E. coli strains and plasmids
E. coli strain DH5α [F- φ80lacZ ΔM15 Δ( lacZYA argF)U169 deoR recA1 endA1 hsdR17(rk-, mk+) phoA supE44 thi-1 gyrA96 relA1 λ- and the plasmid pVAX1 (2999 bp) were purchased from Invitrogen (Carlsbad, CA). pVAX1-GFP (3642 bp) was constructed by cloning the superfolding green fluorescent protein (sGFP) gene [27] into the multi-cloning site of pVAX1. The sGFP gene was obtained from pTrcsGFP, a gift from the Gregory Stephanopoulos laboratory (Department of Chemical Engineering, Massachusetts Institute of Technology, Cambridge, MA, USA). pCP40 (5029 bp) was constructed by Remaut et al. [16] and was obtained from the Belgian Coordinated Collections of Microorganisms BCCM/LMBP plasmid collection (accession number LMBP 951).

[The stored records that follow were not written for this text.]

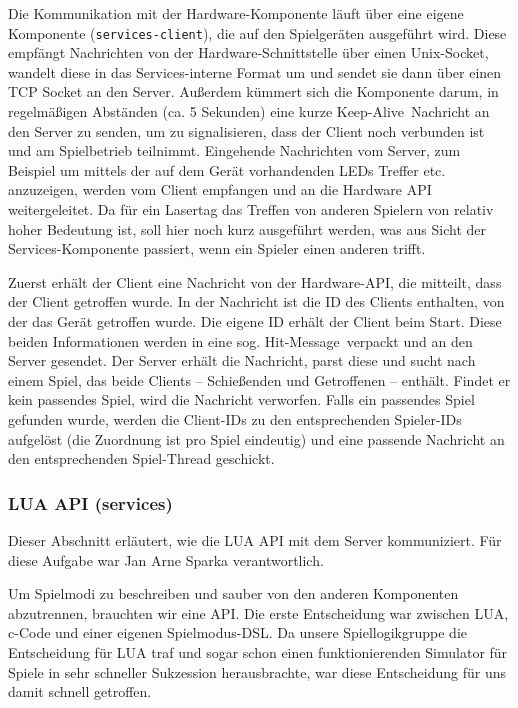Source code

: Die Kommunikation mit der Hardware-Komponente läuft über eine eigene Komponente (\texttt{services-client}), die auf den Spielgeräten ausgeführt wird. Diese empfängt Nachrichten von der Hardware-Schnittstelle über einen Unix-Socket, wandelt diese in das Services-interne Format um und sendet sie dann über einen TCP Socket an den Server. Außerdem kümmert sich die Komponente darum, in regelmäßigen Abständen (ca. 5 Sekunden) eine kurze \glqq Keep-Alive\grqq \, Nachricht an den Server zu senden, um zu signalisieren, dass der Client noch verbunden ist und am Spielbetrieb teilnimmt. 
Eingehende Nachrichten vom Server, zum Beispiel um mittels der auf dem Gerät vorhandenden LEDs Treffer etc. anzuzeigen, werden vom Client empfangen und an die Hardware API weitergeleitet.\newline \newline
Da für ein Lasertag das Treffen von anderen Spielern von relativ hoher Bedeutung ist, soll hier noch kurz ausgeführt werden, was aus Sicht der Services-Komponente passiert, wenn ein Spieler einen anderen trifft.

Zuerst erhält der Client eine Nachricht von der Hardware-API, die mitteilt, dass der Client getroffen wurde. In der Nachricht ist die ID des Clients enthalten, von der das Gerät getroffen wurde. Die eigene ID erhält der Client beim Start. Diese beiden Informationen werden in eine sog. \glqq Hit-Message\grqq \, verpackt und an den Server gesendet. 
Der Server erhält die Nachricht, parst diese und sucht nach einem Spiel, das beide Clients – Schießenden und Getroffenen – enthält. Findet er kein passendes Spiel, wird die Nachricht verworfen. Falls ein passendes Spiel gefunden wurde, werden die Client-IDs zu den entsprechenden Spieler-IDs aufgelöst (die Zuordnung ist pro Spiel eindeutig) und eine passende Nachricht an den entsprechenden Spiel-Thread geschickt.

\subsubsection{LUA API (services)}
\label{sec:services-lua-api}
Dieser Abschnitt erläutert, wie die LUA API mit dem Server kommuniziert. Für diese Aufgabe war Jan Arne Sparka verantwortlich.

Um Spielmodi zu beschreiben und sauber von den anderen Komponenten abzutrennen, brauchten wir eine API. Die erste Entscheidung war zwischen LUA, c-Code und einer eigenen Spielmodus-DSL. Da unsere Spiellogikgruppe die Entscheidung für LUA traf und sogar schon einen funktionierenden Simulator für Spiele in sehr schneller Sukzession herausbrachte, war diese Entscheidung für uns damit schnell getroffen.

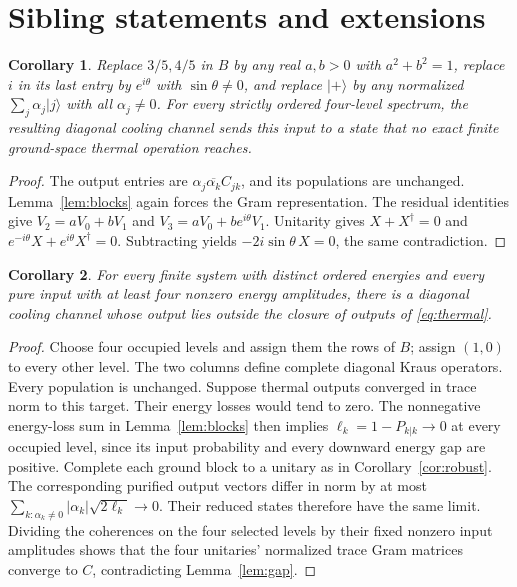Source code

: \documentclass[11pt]{article}
\newtheorem{corollary}{Corollary}
\newcommand{\ket}[1]{\lvert #1\rangle}
\begin{document}
\section{Sibling statements and extensions}
\begin{corollary}\label{cor:family}
Replace $3/5,4/5$ in $B$ by any real $a,b>0$ with $a^2+b^2=1$, replace
$i$ in its last entry by $e^{i\theta}$ with $\sin\theta\ne0$, and replace
$\ket+$ by any normalized $\sum_j\alpha_j\ket j$ with all $\alpha_j\ne0$.
For every strictly ordered four-level spectrum, the resulting diagonal
cooling channel sends this input to a state that no exact finite
ground-space thermal operation reaches.
\end{corollary}
\begin{proof}
The output entries are $\alpha_j\overline{\alpha_k}C_{jk}$, and its
populations are unchanged. Lemma~\ref{lem:blocks} again forces the Gram
representation. The residual identities give
$V_2=aV_0+bV_1$ and $V_3=aV_0+be^{i\theta}V_1$.
Unitarity gives $X+X^\dagger=0$ and
$e^{-i\theta}X+e^{i\theta}X^\dagger=0$.
Subtracting yields $-2i\sin\theta\,X=0$, the same contradiction.
\end{proof}

\begin{corollary}\label{cor:dimensions}
For every finite system with distinct ordered energies and every pure
input with at least four nonzero energy amplitudes, there is a diagonal
cooling channel whose output lies outside the closure of outputs of
\eqref{eq:thermal}.
\end{corollary}
\begin{proof}
Choose four occupied levels and assign them the rows of $B$; assign
$(1,0)$ to every other level. The two columns define complete diagonal
Kraus operators. Every population is unchanged. Suppose thermal outputs
converged in trace norm to this target. Their energy losses would tend to zero.
The nonnegative energy-loss sum in Lemma~\ref{lem:blocks} then implies
$\ell_k=1-P_{k|k}\to0$ at every occupied level, since its input probability
and every downward energy gap are positive. Complete each ground block to a
unitary as in Corollary~\ref{cor:robust}. The corresponding purified output
vectors differ in norm by at most
$\sum_{k:\alpha_k\ne0}|\alpha_k|\sqrt{2\ell_k}\to0$.
Their reduced states therefore have the same limit. Dividing the coherences
on the four selected levels by their fixed nonzero input amplitudes shows
that the four unitaries' normalized trace Gram matrices converge to $C$,
contradicting Lemma~\ref{lem:gap}.
\end{proof}
\end{document}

To construct pDMB02-GFP, a 1938-bp fragment of pVAX1 containing the human cytomegalovirus (CMV) immediate-early promoter/enhancer, bovine growth hormone (BGH) polyadenylation signal, and kanamycin resistance gene was PCR-amplified using primers containing AvrII and SbfI restriction sites. A 3073-bp fragment of pCP40 containing the R1 origin of replication along with the repA copA, and copB gene sequences was also PCR-amplified with the same restriction sites. The pVAX1 and pCP40 fragments were ligated to construct the plasmid pDMB02. The sGFP gene was cloned into the NheI and XhoI restriction sites downstream of the CMV promoter/enhancer. A Kozak sequence was also inserted at the start of the sGFP gene by adding the sequence ACC before the start codon and a valine codon (GTG) following the start codon. The Kozak sequence should help facilitate sGFP gene expression in mammalian cells [28]. The resulting vector, pDMB02-GFP, was 5668 bp in size (Figure 1). Correct construction was confirmed by restriction digests and sequencing.
The start codon of repA in pDMB02-GFP was mutated from GTG to ATG using site-directed mutagenesis resulting in the plasmid pDMB-ATG. Primers containing the mutation were used to amplify pDMB02-GFP using 20 cycles of PCR with Phusion high-fidelity DNA polymerase (New England Biolabs; Ipswich, MA). The primers were purified using a reverse phase cartridge by the vendor (Sigma-Aldrich; St. Louis, MO) and their sequences are shown below:
5’-GTGAAGATCAGTCATACCATCCTGCACTTACAATGCG-3’
5’-GCAGGATGGTATGACTGATCTTCACCAAACGTATTACCG-3’
After PCR, the template plasmid was digested using DpnI, and after clean-up the reaction was used to transform ElectroMAX DH10B cells (Invitrogen). Positive transformants were selected on LB/agar plates containing 50 μg/mL kanamycin, and the presence of the start codon mutation was verified by sequencing.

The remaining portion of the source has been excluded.